Namun, beberapa jam kemudian, sekitar pukul 07.30 Wita, KPK menyegel ruang kerja Bupati Lalu Ahmad Zaini dan ruang kerja Kepala Dinas Pekerjaan Umum, Penataan Ruang, Perumahan, dan Kawasan Permukiman (PUPRPK) Lalu Ratnawo. Sekda Akhmad Saikhu mengaku baru mengetahui penyegelan setelah tiba di kantor.
OTT KPK: 19 Orang Diamankan, Tujuh Dibawa ke Jakarta
Wakil Ketua KPK Fitroh Rohcayanto membenarkan adanya OTT di Lombok Barat. "Benar," katanya singkat. Juru Bicara KPK Budi Prasetyo menjelaskan bahwa operasi ini merupakan hasil penyelidikan tertutup. "KPK melakukan kegiatan penyelidikan tertutup yang kemudian terjadi peristiwa tangkap tangan di wilayah Kabupaten Lombok Barat, Nusa Tenggara Barat. Di mana dalam rangkaian peristiwa tangkap tangan tersebut tim mengamankan sejumlah 19 orang," kata Budi di gedung KPK, Kuningan, Jakarta Selatan.
Dari 19 orang yang diamankan, tujuh di antaranya akan dibawa ke Gedung Merah Putih KPK di Jakarta pada malam hari yang sama untuk pemeriksaan lebih lanjut. "Yang kemudian 7 di antaranya malam ini akan dibawa ke gedung KPK Merah Putih untuk dilakukan pemeriksaan lebih lanjut," ucap Budi. Ia menambahkan bahwa pihak yang diamankan berasal dari kalangan Pemkab Lombok Barat hingga pihak swasta. Lalu Ahmad Zaini sendiri ditangkap di rumah dinasnya.

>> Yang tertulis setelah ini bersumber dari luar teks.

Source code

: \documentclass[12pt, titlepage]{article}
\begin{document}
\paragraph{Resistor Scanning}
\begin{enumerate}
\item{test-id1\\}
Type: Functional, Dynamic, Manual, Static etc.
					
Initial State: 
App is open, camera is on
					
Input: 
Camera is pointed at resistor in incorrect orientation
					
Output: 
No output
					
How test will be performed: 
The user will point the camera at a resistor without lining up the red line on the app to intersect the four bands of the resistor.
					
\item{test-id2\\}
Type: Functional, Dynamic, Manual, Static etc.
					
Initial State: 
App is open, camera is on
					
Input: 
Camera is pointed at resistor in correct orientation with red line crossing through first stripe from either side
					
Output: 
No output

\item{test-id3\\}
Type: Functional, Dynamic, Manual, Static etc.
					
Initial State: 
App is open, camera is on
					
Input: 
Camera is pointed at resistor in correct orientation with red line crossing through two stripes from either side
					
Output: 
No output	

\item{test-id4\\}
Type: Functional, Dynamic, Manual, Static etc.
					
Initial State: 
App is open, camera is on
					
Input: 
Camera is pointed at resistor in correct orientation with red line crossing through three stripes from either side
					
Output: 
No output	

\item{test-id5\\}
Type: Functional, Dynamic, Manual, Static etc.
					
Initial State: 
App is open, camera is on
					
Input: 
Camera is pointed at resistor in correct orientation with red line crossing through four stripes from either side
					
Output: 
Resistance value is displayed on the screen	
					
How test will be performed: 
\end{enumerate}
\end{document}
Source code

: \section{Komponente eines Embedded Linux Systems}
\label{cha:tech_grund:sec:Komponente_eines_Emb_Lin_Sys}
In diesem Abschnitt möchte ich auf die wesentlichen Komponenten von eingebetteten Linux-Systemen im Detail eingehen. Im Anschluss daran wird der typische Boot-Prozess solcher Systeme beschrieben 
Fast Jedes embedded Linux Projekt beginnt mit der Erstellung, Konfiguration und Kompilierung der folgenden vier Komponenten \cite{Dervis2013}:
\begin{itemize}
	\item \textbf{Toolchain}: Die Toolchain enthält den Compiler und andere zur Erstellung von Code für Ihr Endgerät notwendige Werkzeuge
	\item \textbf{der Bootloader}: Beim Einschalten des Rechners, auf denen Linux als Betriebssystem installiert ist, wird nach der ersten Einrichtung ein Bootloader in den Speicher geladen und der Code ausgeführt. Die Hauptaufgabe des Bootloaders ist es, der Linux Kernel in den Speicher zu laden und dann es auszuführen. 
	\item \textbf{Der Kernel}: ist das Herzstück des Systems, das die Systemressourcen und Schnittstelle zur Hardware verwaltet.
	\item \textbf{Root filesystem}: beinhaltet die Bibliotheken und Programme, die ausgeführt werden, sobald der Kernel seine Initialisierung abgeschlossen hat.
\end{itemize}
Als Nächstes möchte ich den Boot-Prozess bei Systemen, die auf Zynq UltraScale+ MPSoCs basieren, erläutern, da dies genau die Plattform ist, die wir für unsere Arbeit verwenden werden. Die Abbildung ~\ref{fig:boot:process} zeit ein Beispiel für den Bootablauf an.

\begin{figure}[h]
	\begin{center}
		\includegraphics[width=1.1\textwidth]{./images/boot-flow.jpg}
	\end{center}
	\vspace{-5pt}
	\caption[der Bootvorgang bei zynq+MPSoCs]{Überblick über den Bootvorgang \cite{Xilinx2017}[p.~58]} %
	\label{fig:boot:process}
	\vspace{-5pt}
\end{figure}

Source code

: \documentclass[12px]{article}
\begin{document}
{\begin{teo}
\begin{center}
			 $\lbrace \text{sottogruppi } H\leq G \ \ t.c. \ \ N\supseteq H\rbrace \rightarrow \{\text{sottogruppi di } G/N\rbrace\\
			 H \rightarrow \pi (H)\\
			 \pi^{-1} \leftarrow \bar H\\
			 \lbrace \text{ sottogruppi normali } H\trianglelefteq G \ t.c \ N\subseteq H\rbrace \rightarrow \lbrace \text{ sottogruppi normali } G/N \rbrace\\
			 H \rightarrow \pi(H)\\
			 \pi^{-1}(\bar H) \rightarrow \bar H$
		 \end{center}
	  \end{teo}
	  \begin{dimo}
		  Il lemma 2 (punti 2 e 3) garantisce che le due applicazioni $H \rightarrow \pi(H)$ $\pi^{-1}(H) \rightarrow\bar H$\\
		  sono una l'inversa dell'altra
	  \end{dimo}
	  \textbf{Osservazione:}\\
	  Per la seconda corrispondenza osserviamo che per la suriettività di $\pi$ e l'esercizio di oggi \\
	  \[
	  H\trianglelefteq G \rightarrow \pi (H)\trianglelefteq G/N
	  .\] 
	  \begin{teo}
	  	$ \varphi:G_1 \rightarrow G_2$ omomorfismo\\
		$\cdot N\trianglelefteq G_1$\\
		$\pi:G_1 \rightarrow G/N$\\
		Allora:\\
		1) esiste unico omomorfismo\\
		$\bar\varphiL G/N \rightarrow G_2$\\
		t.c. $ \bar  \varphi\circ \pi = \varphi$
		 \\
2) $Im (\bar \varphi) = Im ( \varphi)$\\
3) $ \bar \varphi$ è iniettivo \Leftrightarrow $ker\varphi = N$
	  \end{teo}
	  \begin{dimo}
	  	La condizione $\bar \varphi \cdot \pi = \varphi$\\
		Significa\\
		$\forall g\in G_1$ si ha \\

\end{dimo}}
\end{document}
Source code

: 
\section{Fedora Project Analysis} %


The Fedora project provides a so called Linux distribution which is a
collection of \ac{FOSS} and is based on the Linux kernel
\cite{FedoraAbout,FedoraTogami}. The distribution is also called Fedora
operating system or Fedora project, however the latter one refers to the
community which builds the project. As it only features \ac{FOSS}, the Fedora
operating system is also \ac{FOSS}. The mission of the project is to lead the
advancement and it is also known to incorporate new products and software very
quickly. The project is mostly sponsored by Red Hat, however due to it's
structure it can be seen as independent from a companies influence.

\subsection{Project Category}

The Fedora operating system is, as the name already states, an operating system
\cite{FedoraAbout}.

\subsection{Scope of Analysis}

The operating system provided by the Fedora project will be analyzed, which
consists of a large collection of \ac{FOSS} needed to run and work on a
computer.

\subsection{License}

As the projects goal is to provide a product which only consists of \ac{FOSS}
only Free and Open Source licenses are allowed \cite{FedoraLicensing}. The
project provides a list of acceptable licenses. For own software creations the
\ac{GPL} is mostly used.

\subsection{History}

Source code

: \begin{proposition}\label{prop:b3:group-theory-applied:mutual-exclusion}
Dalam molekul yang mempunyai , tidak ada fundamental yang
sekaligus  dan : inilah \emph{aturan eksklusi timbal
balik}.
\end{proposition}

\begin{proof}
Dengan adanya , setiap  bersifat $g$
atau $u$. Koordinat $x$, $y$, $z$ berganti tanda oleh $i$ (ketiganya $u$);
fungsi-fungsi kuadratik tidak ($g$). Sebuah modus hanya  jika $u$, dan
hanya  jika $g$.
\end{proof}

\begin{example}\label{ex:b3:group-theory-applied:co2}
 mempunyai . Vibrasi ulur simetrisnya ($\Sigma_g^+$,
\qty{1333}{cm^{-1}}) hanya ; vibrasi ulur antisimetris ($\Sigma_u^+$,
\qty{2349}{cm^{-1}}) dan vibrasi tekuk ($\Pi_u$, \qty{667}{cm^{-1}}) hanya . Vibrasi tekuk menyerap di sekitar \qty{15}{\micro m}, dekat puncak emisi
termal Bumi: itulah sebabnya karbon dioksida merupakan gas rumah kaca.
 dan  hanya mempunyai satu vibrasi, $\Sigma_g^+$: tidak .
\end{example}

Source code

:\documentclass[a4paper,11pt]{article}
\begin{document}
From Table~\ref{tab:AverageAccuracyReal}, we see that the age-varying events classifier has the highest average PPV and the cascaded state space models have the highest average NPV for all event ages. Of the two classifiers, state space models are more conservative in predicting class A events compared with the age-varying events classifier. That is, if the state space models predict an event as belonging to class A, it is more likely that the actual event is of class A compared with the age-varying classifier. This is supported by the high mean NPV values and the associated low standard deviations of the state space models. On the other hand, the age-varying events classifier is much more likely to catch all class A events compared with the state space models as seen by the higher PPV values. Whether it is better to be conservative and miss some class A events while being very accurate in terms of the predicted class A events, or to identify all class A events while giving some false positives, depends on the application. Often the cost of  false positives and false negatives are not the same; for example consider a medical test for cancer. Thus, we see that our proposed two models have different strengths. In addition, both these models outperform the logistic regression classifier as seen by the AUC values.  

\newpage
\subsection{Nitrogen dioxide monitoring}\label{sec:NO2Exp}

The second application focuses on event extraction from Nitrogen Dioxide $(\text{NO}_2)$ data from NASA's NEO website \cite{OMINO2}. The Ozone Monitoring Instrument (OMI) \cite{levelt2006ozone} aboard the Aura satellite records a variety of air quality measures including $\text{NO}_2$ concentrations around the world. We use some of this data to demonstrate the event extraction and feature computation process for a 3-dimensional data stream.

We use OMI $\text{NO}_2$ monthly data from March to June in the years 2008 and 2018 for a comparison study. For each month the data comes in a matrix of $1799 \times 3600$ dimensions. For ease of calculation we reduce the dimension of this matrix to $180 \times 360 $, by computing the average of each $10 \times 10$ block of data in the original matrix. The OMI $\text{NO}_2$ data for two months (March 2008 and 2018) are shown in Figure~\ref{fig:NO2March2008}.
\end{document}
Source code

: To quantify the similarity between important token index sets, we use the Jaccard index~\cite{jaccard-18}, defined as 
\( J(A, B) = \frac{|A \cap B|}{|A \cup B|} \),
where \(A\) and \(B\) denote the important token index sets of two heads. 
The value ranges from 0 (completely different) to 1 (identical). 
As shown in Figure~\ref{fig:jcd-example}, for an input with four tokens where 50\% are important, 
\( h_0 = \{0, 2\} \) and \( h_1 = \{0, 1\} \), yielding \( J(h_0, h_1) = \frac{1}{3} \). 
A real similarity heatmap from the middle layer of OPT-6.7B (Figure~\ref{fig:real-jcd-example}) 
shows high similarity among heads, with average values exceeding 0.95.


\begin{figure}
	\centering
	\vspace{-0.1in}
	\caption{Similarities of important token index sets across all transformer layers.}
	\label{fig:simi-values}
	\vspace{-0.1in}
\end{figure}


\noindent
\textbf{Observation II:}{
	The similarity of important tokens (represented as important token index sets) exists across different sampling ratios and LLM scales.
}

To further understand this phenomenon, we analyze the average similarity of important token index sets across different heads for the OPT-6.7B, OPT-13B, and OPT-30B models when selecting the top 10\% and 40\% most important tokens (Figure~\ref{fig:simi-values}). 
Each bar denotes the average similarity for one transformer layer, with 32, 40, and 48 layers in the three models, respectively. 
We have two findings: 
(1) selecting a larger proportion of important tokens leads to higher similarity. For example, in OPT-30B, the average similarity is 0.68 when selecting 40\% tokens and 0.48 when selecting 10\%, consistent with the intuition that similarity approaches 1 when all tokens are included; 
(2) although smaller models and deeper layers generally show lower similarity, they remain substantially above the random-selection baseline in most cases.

Dugaan Suap Proyek dan Barang Bukti Ratusan Juta Rupiah
OTT ini berkaitan dengan dugaan suap yang diterima Lalu Ahmad dari sejumlah proyek di Lombok Barat. "Perkara ini diduga berkenaan dengan penerimaan yang dilakukan oleh bupati terkait dengan proyek-proyek yang ada di lingkungan Kabupaten Lombok Barat," kata Budi. KPK menyita sejumlah barang bukti, termasuk uang tunai dalam pecahan rupiah dan dokumen terkait. Nilai uang yang diamankan mencapai ratusan juta rupiah. "Sampai dengan saat ini uang yang diamankan senilai ratusan juta rupiah," ungkap Budi.
Langkah Selanjutnya: Pemeriksaan Intensif dan Penentuan Status Hukum
Lalu Ahmad bersama enam orang lainnya dijadwalkan tiba di Gedung Merah Putih KPK malam ini. Mereka akan menjalani pemeriksaan lebih lanjut sebelum KPK menentukan status hukum para pihak yang ditangkap. "Tentu nanti yang dibawa di Jakarta yang memang sesuai kebutuhan untuk dilakukan pemeriksaan lebih lanjut," ungkap Budi. KPK masih terus mendalami perkara ini dan belum mengumumkan secara rinci mengenai konstruksi kasus serta besaran uang suap yang diduga diterima.